Interesting post, thank you! I would agree with you that Roboadvisors are winners. They are clearly both creating and capturing value for ordinary retail investors, a space which has been long dominated by fund managers who charge a sizeable percentage of AUM. While I agree with some of our classmates above that the unit economics for robo advisors are currently in question because of high CACs, I believe that this is only because this concept hasn’t caught the awareness of retail investors at large yet. And I feel that is so because passive investing has only started to become more popular than active investing amongst retail investors in the last few years. After all, passive investing is the foundation on which robo advisors’ algorithms work. I would imagine that the day is not far when the bulk of the market moves towards robo advisors for retail investors (maybe institutional too some day but that day is much farther). After all, which retail investor would want to receive 6% through an active fund manager (actually only 4% after the fund manager’s fees have been deducted) but stand to gain 6% or more through robo investing? Once it becomes well known that passive investing through ETFs and index tracking funds are over the long term yielding similar or better results than active fund managers, robo investing will be the hottest form of retail investing.

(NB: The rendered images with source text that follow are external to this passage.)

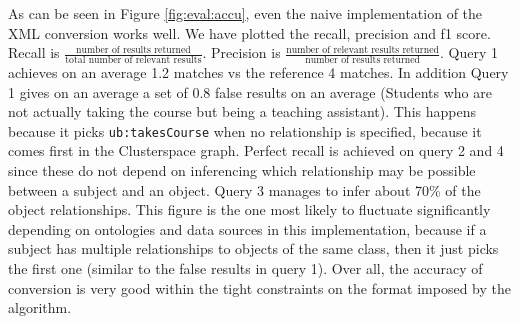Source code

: \documentclass[journal]{IEEEtran}
\begin{document}
As can be seen in Figure \ref{fig:eval:accu}, even the naive implementation of
the XML conversion works well. We have plotted the recall, precision and f1 score. Recall is $\frac{\text{number of results returned}}{\text{total number of relevant results}}$. Precision is $\frac{\text{number of relevant results returned}}{\text{number of results returned}}$. Query 1 achieves on an average 1.2 matches vs
the reference 4 matches. In addition Query 1 gives on an average a set of 0.8
false results on an average (Students who are not actually taking the course
but being a teaching assistant). This happens because it picks
\texttt{ub:takesCourse} when no relationship is specified, because it comes
first in the Clusterspace graph. Perfect recall is achieved on query 2 and
4 since these do not depend on inferencing which relationship may be possible
between a subject and an object. Query 3 manages to infer about 70\% of the
object relationships. This figure is the one most likely to fluctuate
significantly depending on ontologies and data sources in this
implementation, because if a subject has multiple relationships to objects of
the same class, then it just picks the first one (similar to the false
results in query 1). Over all, the accuracy of conversion is very good within
the tight constraints on the format imposed by the algorithm.
\end{document}
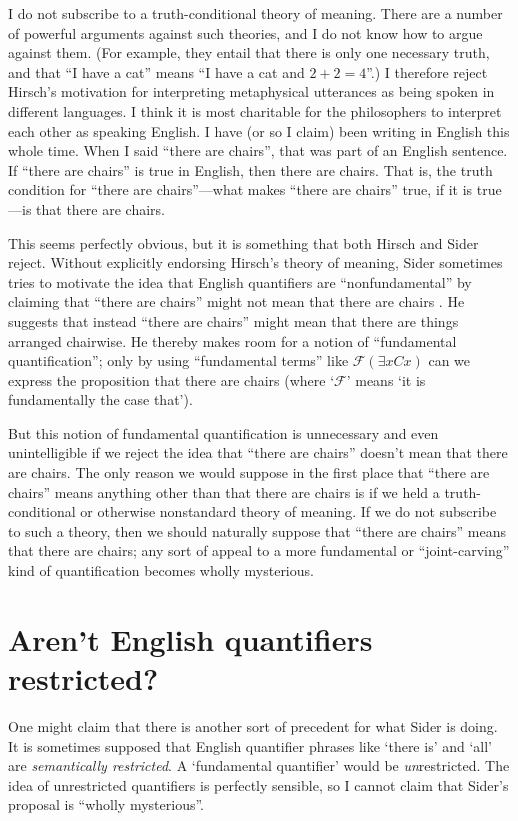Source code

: \documentclass[11pt]{article}
\begin{document}
\begin{spacing}{1.25}
I do not subscribe to a truth-conditional theory of meaning.  There
are a number of powerful arguments against such theories, and I do not
know how to argue against them.  (For example, they entail that there
is only one necessary truth, and that ``I have a cat'' means ``I have
a cat and $2 + 2 = 4$''.)  I therefore reject Hirsch's motivation for
interpreting metaphysical utterances as being spoken in different
languages.  I think it is most charitable for the philosophers to
interpret each other as speaking English.  I have (or so I claim) been
writing in English this whole time.  When I said ``there are chairs'',
that was part of an English sentence.  If ``there are chairs'' is true
in English, then there are chairs.  That is, the truth condition for
``there are chairs''---what makes ``there are chairs'' true, if it is
true---is that there are chairs.

This seems perfectly obvious, but it is something that both Hirsch and
Sider reject.  Without explicitly endorsing Hirsch's theory of
meaning, Sider sometimes tries to motivate the idea that English
quantifiers are ``nonfundamental'' by claiming that ``there are
chairs'' might not mean that there are chairs
\citeyearpar[171]{sider2011d}.  He suggests that instead ``there are
chairs'' might mean that there are things arranged chairwise.  He
thereby makes room for a notion of ``fundamental quantification'';
only by using ``fundamental terms'' like $\mathcal{F} ( \exists x Cx
)$ can we express the proposition that there are chairs (where
`$\mathcal{F}$' means `it is fundamentally the case that').

But this notion of fundamental quantification is unnecessary and even
unintelligible if we reject the idea that ``there are chairs'' doesn't
mean that there are chairs.  The only reason we would suppose in the
first place that ``there are chairs'' means anything other than that
there are chairs is if we held a truth-conditional or otherwise
nonstandard theory of meaning.  If we do not subscribe to such a
theory, then we should naturally suppose that ``there are chairs''
means that there are chairs; any sort of appeal to a more fundamental
or ``joint-carving'' kind of quantification becomes wholly mysterious.

\section{Aren't English quantifiers restricted?}
\label{eng-quant}
One might claim that there is another sort of precedent for what Sider
is doing.  It is sometimes supposed that English quantifier phrases
like `there is' and `all' are {\em semantically restricted}.  A
`fundamental quantifier' would be {\em un}restricted.  The idea of
unrestricted quantifiers is perfectly sensible, so I cannot claim that
Sider's proposal is ``wholly mysterious''.  


\end{spacing}
\end{document}

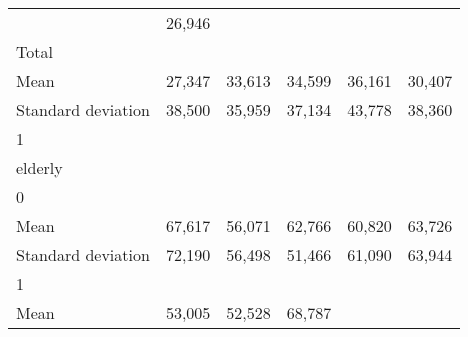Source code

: \begin{tabular}{llllll}
  \multicolumn{1}{r}{} &
  \multicolumn{1}{r}{26,946} \\
\multicolumn{1}{l}{\hspace{3em}Total} &
  \multicolumn{1}{|r}{} &
  \multicolumn{1}{r}{} &
  \multicolumn{1}{r}{} &
  \multicolumn{1}{r}{} &
  \multicolumn{1}{r}{} \\
\multicolumn{1}{l}{\hspace{4em}Mean} &
  \multicolumn{1}{|r}{27,347} &
  \multicolumn{1}{r}{33,613} &
  \multicolumn{1}{r}{34,599} &
  \multicolumn{1}{r}{36,161} &
  \multicolumn{1}{r}{30,407} \\
\multicolumn{1}{l}{\hspace{4em}Standard deviation} &
  \multicolumn{1}{|r}{38,500} &
  \multicolumn{1}{r}{35,959} &
  \multicolumn{1}{r}{37,134} &
  \multicolumn{1}{r}{43,778} &
  \multicolumn{1}{r}{38,360} \\
\multicolumn{1}{l}{\hspace{1em}1} &
  \multicolumn{1}{|r}{} &
  \multicolumn{1}{r}{} &
  \multicolumn{1}{r}{} &
  \multicolumn{1}{r}{} &
  \multicolumn{1}{r}{} \\
\multicolumn{1}{l}{\hspace{2em}elderly} &
  \multicolumn{1}{|r}{} &
  \multicolumn{1}{r}{} &
  \multicolumn{1}{r}{} &
  \multicolumn{1}{r}{} &
  \multicolumn{1}{r}{} \\
\multicolumn{1}{l}{\hspace{3em}0} &
  \multicolumn{1}{|r}{} &
  \multicolumn{1}{r}{} &
  \multicolumn{1}{r}{} &
  \multicolumn{1}{r}{} &
  \multicolumn{1}{r}{} \\
\multicolumn{1}{l}{\hspace{4em}Mean} &
  \multicolumn{1}{|r}{67,617} &
  \multicolumn{1}{r}{56,071} &
  \multicolumn{1}{r}{62,766} &
  \multicolumn{1}{r}{60,820} &
  \multicolumn{1}{r}{63,726} \\
\multicolumn{1}{l}{\hspace{4em}Standard deviation} &
  \multicolumn{1}{|r}{72,190} &
  \multicolumn{1}{r}{56,498} &
  \multicolumn{1}{r}{51,466} &
  \multicolumn{1}{r}{61,090} &
  \multicolumn{1}{r}{63,944} \\
\multicolumn{1}{l}{\hspace{3em}1} &
  \multicolumn{1}{|r}{} &
  \multicolumn{1}{r}{} &
  \multicolumn{1}{r}{} &
  \multicolumn{1}{r}{} &
  \multicolumn{1}{r}{} \\
\multicolumn{1}{l}{\hspace{4em}Mean} &
  \multicolumn{1}{|r}{53,005} &
  \multicolumn{1}{r}{52,528} &
  \multicolumn{1}{r}{68,787} &

\end{tabular}
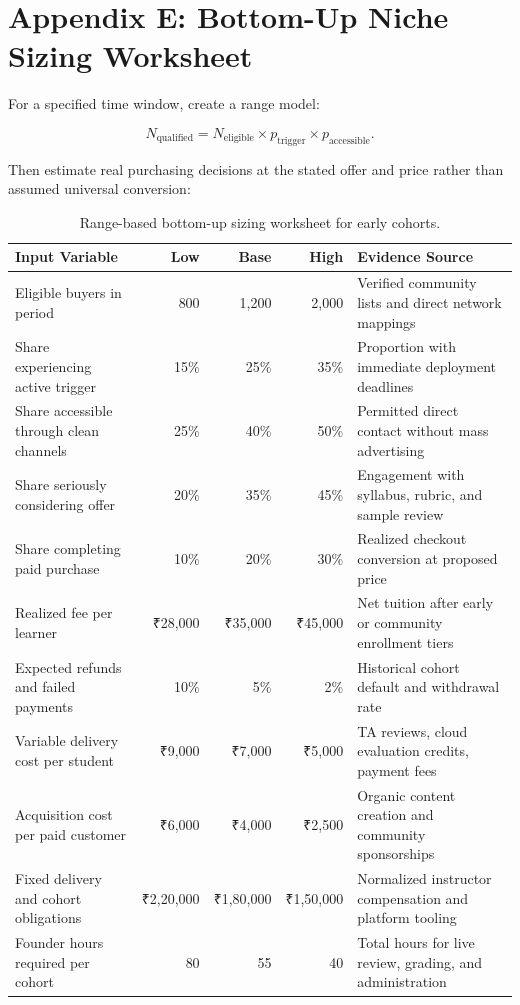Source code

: \section*{Appendix E: Bottom-Up Niche Sizing Worksheet}

For a specified time window, create a range model:

\begin{equation}
N_{\text{qualified}} = N_{\text{eligible}} \times p_{\text{trigger}} \times p_{\text{accessible}}.
\end{equation}

Then estimate real purchasing decisions at the stated offer and price rather than assumed universal conversion:

\begin{table}[t]
\centering
\small
\begin{tabularx}{\textwidth}{l r r r X}
\toprule
\textbf{Input Variable} & \textbf{Low} & \textbf{Base} & \textbf{High} & \textbf{Evidence Source} \\
\midrule
Eligible buyers in period & 800 & 1,200 & 2,000 & Verified community lists and direct network mappings \\
Share experiencing active trigger & 15\% & 25\% & 35\% & Proportion with immediate deployment deadlines \\
Share accessible through clean channels & 25\% & 40\% & 50\% & Permitted direct contact without mass advertising \\
Share seriously considering offer & 20\% & 35\% & 45\% & Engagement with syllabus, rubric, and sample review \\
Share completing paid purchase & 10\% & 20\% & 30\% & Realized checkout conversion at proposed price \\
Realized fee per learner & ₹28,000 & ₹35,000 & ₹45,000 & Net tuition after early or community enrollment tiers \\
Expected refunds and failed payments & 10\% & 5\% & 2\% & Historical cohort default and withdrawal rate \\
Variable delivery cost per student & ₹9,000 & ₹7,000 & ₹5,000 & TA reviews, cloud evaluation credits, payment fees \\
Acquisition cost per paid customer & ₹6,000 & ₹4,000 & ₹2,500 & Organic content creation and community sponsorships \\
Fixed delivery and cohort obligations & ₹2,20,000 & ₹1,80,000 & ₹1,50,000 & Normalized instructor compensation and platform tooling \\
Founder hours required per cohort & 80 & 55 & 40 & Total hours for live review, grading, and administration \\
\bottomrule
\end{tabularx}
\caption{Range-based bottom-up sizing worksheet for early cohorts.}
\label{tab:ch7-sizing-worksheet}
\end{table}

On February 1, 2018, Saurav Patyal commented on Juicero: how much would you pay for your juice? :

Thank you for your post! I found this story very interesting and hadn’t actually heard about it, unlike most of our classmates. What strikes me as the most surprising is the initial price tag of $700 and lack of product testing with consumers, which ultimately resulted in this fiasco. I would imagine that founders thought they are catering to a certain segment of society who were ok paying that much money for something that perhaps wasn’t as valuable, when they first put the price tag. Their way of capturing “value” I guess. But, did they realize that they weren’t creating that much value in the first place? I would imagine the juice from a NutriBullet to be equally nutritious as their juicer. Did they bother to do a comparison? A big takeaway from this is how every entrepreneur should clearly articulate additional (consumer) value created from his or her own product vs competitors’. A second takeaway is a reinforcement from what we learned in TEM – do consumer testing iteratively until you have found your product-market fit.